A major limitation of our study was that we did not perform molecular epidemiological studies because of the severe financial constraints our institution and Greece is facing presently. Hence, questions regarding the origin, clonal relationship, and nosocomial spread of these pathogens cannot be answered. However, multilocus sequence typing of A. baumannii strains collected in recent years from patients admitted to a general hospital of our area showed carriage of both blaOXA-23 and blaOXA-66 to be prominent [30]. Another limitation of our study was that we did not investigate risk factors associated with acquisition of MDR A. baumannii. Prolonged ICU stay, need for dialysis, increased Pittsburgh bacteremia score and use of carbapenems have repeatedly been shown in other studies to be independent risk factors for acquisition of MDR A. baumannii among hospitalized patients [3132]. Finally, the definition of MDR that we used, i.e., resistance to ≥ 3 classes of antimicrobials, is arbitrary. In 2012, an international expert panel published interim standard definitions for acquired bacterial resistance, but these recommendations rremain controversial [33].

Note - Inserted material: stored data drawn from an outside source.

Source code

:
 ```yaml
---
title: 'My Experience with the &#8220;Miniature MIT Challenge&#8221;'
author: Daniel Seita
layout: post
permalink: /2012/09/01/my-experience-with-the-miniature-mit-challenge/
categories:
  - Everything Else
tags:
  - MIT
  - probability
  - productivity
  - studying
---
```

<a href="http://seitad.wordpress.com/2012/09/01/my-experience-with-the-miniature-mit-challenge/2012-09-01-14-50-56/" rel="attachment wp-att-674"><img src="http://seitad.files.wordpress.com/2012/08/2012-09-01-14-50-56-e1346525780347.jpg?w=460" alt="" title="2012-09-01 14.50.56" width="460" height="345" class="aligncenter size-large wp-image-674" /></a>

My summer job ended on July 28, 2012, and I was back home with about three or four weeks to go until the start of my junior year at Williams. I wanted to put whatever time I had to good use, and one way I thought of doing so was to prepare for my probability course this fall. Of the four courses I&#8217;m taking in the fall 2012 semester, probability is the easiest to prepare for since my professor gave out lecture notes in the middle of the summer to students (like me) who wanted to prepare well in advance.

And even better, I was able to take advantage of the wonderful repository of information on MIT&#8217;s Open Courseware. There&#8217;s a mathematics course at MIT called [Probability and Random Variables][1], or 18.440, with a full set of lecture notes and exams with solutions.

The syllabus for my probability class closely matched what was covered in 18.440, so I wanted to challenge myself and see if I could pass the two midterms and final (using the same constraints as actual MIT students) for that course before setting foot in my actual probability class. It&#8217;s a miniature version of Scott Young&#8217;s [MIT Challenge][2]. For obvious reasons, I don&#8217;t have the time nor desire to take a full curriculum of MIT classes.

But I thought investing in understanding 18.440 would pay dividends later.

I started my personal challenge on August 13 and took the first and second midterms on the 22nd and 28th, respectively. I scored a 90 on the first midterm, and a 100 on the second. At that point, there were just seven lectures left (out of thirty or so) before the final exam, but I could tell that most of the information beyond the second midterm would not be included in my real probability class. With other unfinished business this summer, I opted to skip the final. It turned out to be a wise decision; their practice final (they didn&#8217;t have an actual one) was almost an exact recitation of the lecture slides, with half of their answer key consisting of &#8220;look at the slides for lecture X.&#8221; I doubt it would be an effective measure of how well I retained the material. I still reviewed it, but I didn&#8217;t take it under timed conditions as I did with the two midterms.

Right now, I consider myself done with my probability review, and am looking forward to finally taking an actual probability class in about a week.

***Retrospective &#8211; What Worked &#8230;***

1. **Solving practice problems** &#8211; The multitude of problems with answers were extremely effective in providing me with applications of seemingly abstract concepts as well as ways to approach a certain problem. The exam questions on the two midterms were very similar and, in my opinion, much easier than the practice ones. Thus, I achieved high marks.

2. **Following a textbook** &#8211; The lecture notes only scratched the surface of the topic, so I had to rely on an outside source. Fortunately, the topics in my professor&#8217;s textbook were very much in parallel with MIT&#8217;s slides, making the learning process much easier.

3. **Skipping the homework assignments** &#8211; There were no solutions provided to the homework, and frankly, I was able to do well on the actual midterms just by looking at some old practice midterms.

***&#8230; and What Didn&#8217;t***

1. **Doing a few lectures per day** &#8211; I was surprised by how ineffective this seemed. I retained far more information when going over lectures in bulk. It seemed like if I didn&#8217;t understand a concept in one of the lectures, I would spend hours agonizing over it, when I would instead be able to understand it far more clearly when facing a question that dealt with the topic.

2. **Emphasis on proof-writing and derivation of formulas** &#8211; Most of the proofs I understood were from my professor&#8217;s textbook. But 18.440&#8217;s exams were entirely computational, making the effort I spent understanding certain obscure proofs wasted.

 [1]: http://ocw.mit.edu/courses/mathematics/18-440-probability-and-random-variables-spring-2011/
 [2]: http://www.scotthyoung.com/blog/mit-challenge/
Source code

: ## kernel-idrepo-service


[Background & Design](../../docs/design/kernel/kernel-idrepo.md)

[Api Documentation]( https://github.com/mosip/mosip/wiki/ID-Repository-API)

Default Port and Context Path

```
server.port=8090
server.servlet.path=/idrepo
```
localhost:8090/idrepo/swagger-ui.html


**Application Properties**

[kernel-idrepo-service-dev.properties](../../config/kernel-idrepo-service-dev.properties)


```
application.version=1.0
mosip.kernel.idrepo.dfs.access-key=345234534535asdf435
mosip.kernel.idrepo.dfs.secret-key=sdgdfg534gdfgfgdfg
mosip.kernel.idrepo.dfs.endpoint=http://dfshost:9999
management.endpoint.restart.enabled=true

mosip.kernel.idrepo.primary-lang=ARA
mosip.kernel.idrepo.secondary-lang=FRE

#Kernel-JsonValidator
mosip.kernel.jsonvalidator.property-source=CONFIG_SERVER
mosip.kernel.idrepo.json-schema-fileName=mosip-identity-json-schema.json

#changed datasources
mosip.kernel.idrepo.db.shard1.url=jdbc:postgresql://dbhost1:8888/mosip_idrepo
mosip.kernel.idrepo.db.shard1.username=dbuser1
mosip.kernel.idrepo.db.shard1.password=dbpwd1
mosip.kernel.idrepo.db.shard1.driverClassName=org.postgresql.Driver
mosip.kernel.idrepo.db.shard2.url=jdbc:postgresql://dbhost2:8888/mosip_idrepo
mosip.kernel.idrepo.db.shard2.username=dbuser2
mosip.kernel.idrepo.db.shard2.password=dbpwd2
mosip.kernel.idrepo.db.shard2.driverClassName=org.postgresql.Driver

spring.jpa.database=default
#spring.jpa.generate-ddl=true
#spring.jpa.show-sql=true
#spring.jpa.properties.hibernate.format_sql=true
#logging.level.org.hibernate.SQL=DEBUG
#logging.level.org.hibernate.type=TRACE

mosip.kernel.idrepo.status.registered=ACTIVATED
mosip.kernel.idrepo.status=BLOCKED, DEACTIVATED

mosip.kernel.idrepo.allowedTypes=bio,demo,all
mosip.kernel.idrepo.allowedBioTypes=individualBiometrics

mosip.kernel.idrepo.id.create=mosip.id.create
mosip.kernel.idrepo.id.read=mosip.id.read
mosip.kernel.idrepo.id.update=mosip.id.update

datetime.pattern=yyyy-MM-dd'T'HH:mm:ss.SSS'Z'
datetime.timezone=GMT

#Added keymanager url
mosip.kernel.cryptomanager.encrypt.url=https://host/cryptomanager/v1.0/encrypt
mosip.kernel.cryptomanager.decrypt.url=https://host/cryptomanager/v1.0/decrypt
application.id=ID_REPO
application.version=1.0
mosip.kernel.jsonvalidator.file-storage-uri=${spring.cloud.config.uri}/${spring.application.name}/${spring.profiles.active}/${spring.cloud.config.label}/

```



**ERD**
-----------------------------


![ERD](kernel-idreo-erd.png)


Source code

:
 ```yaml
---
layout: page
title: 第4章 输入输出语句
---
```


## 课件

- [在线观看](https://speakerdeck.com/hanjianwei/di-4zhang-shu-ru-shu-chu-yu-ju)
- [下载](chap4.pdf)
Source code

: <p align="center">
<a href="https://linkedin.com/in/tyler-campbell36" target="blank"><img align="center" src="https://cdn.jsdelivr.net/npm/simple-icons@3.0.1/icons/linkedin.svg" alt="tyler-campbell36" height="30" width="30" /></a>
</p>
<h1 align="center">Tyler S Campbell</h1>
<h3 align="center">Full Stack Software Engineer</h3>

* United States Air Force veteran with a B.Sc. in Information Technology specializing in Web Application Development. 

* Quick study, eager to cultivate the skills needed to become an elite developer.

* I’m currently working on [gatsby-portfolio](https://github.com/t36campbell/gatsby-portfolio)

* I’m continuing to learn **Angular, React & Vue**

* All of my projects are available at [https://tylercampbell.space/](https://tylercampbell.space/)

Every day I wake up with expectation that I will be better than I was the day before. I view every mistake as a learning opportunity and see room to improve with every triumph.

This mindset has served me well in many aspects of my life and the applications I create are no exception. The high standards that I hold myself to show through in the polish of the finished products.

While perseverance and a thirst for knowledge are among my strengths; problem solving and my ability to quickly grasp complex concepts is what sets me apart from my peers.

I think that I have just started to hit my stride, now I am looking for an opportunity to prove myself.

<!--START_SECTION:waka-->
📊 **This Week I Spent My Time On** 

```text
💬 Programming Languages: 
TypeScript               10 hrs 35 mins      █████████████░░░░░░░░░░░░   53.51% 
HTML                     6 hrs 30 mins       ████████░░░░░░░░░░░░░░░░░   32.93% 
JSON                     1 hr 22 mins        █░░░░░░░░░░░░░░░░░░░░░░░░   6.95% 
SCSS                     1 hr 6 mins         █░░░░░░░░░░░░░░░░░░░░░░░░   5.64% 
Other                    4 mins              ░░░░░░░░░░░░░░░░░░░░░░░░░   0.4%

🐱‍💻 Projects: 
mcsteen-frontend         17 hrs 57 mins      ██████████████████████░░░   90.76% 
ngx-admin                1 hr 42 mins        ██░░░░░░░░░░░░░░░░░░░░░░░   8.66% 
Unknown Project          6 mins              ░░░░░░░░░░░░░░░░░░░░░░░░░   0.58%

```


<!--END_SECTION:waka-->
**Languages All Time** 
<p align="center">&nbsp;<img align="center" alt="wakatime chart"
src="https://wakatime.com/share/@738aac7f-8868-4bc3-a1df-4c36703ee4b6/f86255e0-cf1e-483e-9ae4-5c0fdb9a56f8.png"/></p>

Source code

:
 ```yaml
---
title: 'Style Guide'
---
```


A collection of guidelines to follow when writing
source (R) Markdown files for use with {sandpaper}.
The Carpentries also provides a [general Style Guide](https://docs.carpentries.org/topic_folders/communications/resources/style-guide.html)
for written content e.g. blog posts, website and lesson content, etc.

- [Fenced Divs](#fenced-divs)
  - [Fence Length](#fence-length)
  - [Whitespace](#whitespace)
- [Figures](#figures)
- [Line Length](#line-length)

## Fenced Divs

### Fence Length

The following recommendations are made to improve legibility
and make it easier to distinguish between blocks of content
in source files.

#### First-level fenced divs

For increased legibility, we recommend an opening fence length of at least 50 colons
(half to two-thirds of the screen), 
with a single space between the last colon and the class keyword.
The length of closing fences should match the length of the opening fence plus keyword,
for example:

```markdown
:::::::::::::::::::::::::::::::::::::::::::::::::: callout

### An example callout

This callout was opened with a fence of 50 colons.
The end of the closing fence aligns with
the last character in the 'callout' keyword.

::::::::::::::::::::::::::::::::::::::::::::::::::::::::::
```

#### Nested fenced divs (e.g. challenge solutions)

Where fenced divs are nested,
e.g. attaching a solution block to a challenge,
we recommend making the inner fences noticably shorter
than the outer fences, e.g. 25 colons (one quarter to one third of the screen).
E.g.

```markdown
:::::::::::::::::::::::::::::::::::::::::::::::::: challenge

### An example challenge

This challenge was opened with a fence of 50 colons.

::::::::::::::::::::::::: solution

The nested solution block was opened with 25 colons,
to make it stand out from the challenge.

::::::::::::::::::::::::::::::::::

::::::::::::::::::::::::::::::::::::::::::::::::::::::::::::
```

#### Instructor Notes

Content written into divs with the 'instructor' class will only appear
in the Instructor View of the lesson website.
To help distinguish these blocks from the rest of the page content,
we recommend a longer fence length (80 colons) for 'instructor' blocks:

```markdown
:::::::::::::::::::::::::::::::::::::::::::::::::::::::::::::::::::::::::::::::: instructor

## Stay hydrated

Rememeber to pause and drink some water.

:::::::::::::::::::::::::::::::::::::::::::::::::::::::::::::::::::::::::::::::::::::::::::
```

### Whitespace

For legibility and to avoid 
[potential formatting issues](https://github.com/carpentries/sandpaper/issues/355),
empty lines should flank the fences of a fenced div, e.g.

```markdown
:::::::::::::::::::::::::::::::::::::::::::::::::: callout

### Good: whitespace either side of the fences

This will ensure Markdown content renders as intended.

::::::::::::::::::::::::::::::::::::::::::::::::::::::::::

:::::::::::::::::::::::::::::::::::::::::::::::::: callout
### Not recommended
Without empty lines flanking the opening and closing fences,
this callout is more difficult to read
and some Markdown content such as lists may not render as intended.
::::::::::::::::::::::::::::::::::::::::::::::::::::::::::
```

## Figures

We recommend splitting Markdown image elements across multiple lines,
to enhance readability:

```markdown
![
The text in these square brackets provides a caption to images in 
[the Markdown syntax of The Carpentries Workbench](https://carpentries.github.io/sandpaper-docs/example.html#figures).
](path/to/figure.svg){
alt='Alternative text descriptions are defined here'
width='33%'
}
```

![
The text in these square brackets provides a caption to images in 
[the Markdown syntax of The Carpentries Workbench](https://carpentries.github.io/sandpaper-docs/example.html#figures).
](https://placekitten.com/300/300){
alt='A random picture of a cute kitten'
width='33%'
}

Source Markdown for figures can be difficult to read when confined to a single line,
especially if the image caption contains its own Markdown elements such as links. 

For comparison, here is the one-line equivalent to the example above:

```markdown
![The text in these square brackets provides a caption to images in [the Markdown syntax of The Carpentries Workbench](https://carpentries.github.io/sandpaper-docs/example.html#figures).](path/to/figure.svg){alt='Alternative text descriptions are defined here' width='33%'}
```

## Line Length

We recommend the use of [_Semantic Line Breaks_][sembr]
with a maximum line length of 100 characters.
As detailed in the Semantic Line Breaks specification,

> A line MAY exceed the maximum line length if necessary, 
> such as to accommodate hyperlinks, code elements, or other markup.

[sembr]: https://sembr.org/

In conclusion, the overwhelming majority of A. baumannii clinical isolates in our hospital are MDR, as it is the case with most Greek hospital currently. It is clear that the remaining therapeutic options for critically ill patients who suffer from A. baumannii infections are extremely limited, and that A. baumannii has started to develop resistance even against colistin. Meticulous hand hygiene by the hospital’s personnel, widespread and appropriate use of cultures, efforts to distinguish colonization from true infection, and avoidance of antibiotic overconsumption by prompt de-escalation of therapy as soon as culture results are available should be implemented in every hospital unit. Finally, given the lack of available therapeutic options for MDR A. baumannii infections, well-controlled clinical trials of combinations of existing antibiotics are urgently needed.